PROBLEM:
The exact lines of the listing, from its first through the line that contains "There are many", are to make up the answer, and pictures are to be left out.

EXERCISE DATA:
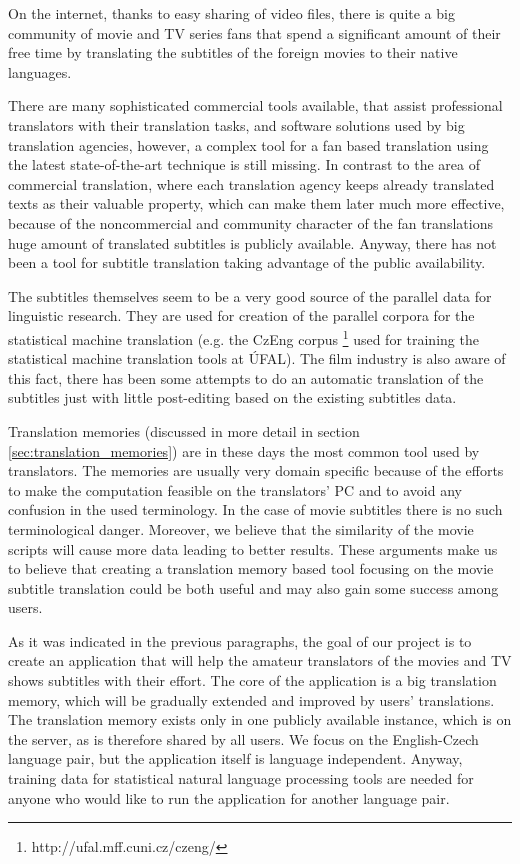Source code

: On the internet, thanks to easy sharing of video files, there is quite a big community of movie and TV series fans that spend a significant amount of their free time by translating the subtitles of the foreign movies to their native languages. 

There are many sophisticated commercial tools available, that assist professional translators with their translation tasks, and software solutions used by big translation agencies, however, a complex tool for a fan based translation using the latest state-of-the-art technique is still missing. In contrast to the area of commercial translation, where each translation agency keeps already translated texts as their valuable property, which can make them later much more effective, because of the noncommercial and community character of the fan translations huge amount of translated subtitles is publicly available. Anyway, there has not been a tool for subtitle translation taking advantage of the public availability.

The subtitles themselves seem to be a very good source of the parallel data for linguistic research. They are used for creation of the parallel corpora for the statistical machine translation (e.g. the CzEng corpus \footnote{http://ufal.mff.cuni.cz/czeng/} used for training the statistical machine translation tools at ÚFAL). The film industry is also aware of this fact, there has been some attempts to do an automatic translation of the subtitles just with little post-editing based on the existing subtitles data.

Translation memories (discussed in more detail in section \ref{sec:translation_memories}) are in these days the most common tool used by translators. The memories are usually very domain specific because of the efforts to make the computation feasible on the translators' PC and to avoid any confusion in the used terminology. In the case of movie subtitles there is no such terminological danger. Moreover, we believe that the similarity of the movie scripts will cause more data leading to better results. These arguments make us to believe that creating a translation memory based tool focusing on the movie subtitle translation could be both useful and may also gain some success among users.

As it was indicated in the previous paragraphs, the goal of our project is to create an application that will help the amateur translators of the movies and TV shows subtitles with their effort. The core of the application is a big translation memory, which will be gradually extended and improved by users' translations. The translation memory exists only in one publicly available instance, which is on the server, as is therefore shared by all users. We focus on the English-Czech language pair, but the application itself is language independent. Anyway, training data for statistical natural language processing tools are needed for anyone who would like to run the application for another language pair.

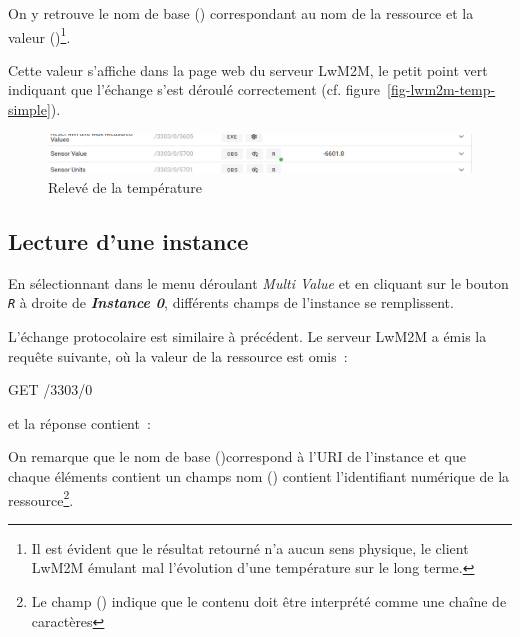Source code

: On y retrouve le nom de base (\texttt{}) correspondant au nom de la ressource et la valeur (\texttt{})\footnote{Il est évident que le résultat retourné n'a aucun sens physique, le client LwM2M émulant mal l'évolution d'une température sur le long terme.}.

          \vspace{1em}

Cette valeur s'affiche dans la page web du serveur LwM2M, le petit point vert indiquant que l'échange s'est déroulé correctement (cf. figure~\vref{fig-lwm2m-temp-simple}).

\begin{figure}[tbp]
\centerline{\includegraphics[width=1\columnwidth]{Pictures/lwm2m-temp-simple.png}}
\caption{Relevé de la température}
\label{fig-lwm2m-temp-simple}
\end{figure}

\subsection{Lecture d'une instance}

En  sélectionnant  dans le menu déroulant \textit{Multi Value} et en cliquant sur le bouton \texttt{\textit{R}} à droite de \textit{\textbf{Instance 0}}, différents champs de l'instance se remplissent. 

L'échange protocolaire est similaire à précédent. Le serveur LwM2M a émis la requête suivante, où la valeur de la ressource est omis~:

\begin{termc}[backgroundcolor=\color{orange!40}, basicstyle=\ttfamily\small, escapechar=@] %
GET /3303/0
\end{termc}

\noindent et la réponse contient~:

\begin{termc}[backgroundcolor=\color{purple!30}, basicstyle=\ttfamily\small, escapechar=@] %
[{"bn":"/3303/0/","n":"5601","v":-6672.6},
{"n":"5602","v":-4573.4},
{"n":"5700","v":-6671.6},
{"n":"5701","vs":"cel"}]
\end{termc}

On remarque que le nom de base  (\texttt{})correspond à l'URI de l'instance et que chaque éléments contient un champs nom  (\texttt{}) contient l'identifiant numérique de la ressource\footnote{Le champ  (\texttt{}) indique que le contenu doit être interprété comme une chaîne de caractères}.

ANSWER BOX:
Source code

: On the internet, thanks to easy sharing of video files, there is quite a big community of movie and TV series fans that spend a significant amount of their free time by translating the subtitles of the foreign movies to their native languages. 

There are many sophisticated commercial tools available, that assist professional translators with their translation tasks, and software solutions used by big translation agencies, however, a complex tool for a fan based translation using the latest state-of-the-art technique is still missing. In contrast to the area of commercial translation, where each translation agency keeps already translated texts as their valuable property, which can make them later much more effective, because of the noncommercial and community character of the fan translations huge amount of translated subtitles is publicly available. Anyway, there has not been a tool for subtitle translation taking advantage of the public availability.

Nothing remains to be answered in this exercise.